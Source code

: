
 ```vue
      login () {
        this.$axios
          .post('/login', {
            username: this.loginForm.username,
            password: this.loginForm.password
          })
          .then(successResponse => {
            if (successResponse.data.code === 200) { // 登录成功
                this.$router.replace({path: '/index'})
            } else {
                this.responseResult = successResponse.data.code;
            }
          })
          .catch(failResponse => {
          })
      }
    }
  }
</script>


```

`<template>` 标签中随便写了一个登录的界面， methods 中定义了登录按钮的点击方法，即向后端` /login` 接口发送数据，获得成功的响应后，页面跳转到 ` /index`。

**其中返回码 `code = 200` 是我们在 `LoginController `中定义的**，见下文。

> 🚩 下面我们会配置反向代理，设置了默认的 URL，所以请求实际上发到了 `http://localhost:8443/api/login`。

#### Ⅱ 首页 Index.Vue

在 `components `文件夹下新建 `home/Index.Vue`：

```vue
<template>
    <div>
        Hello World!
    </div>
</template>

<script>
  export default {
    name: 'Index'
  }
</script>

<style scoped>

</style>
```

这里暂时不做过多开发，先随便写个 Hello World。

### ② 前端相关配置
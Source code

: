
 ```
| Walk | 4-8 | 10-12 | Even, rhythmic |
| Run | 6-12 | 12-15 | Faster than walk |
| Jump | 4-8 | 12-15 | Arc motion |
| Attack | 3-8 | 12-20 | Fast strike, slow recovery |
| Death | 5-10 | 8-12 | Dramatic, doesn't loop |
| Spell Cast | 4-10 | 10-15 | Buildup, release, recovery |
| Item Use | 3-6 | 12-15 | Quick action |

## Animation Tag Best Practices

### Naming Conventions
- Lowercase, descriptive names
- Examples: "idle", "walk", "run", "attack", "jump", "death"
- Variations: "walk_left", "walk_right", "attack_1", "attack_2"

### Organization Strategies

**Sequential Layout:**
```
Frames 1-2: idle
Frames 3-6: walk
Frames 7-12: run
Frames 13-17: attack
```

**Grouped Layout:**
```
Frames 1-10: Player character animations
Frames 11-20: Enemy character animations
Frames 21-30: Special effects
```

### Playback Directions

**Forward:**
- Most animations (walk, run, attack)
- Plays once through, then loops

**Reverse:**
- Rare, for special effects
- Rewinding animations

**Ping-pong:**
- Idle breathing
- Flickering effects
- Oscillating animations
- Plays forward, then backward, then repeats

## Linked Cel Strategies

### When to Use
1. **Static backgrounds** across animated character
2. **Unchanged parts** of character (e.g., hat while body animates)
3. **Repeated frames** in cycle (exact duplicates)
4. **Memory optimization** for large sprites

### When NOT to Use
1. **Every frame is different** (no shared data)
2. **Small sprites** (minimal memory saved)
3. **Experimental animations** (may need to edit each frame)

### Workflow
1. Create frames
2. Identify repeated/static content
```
============================================================
WORK ORDER | List each line in the listing that contains the string "template".

YOUR SOLUTION |
`<template>` 标签中随便写了一个登录的界面， methods 中定义了登录按钮的点击方法，即向后端` /login` 接口发送数据，获得成功的响应后，页面跳转到 ` /index`。
<template>
</template>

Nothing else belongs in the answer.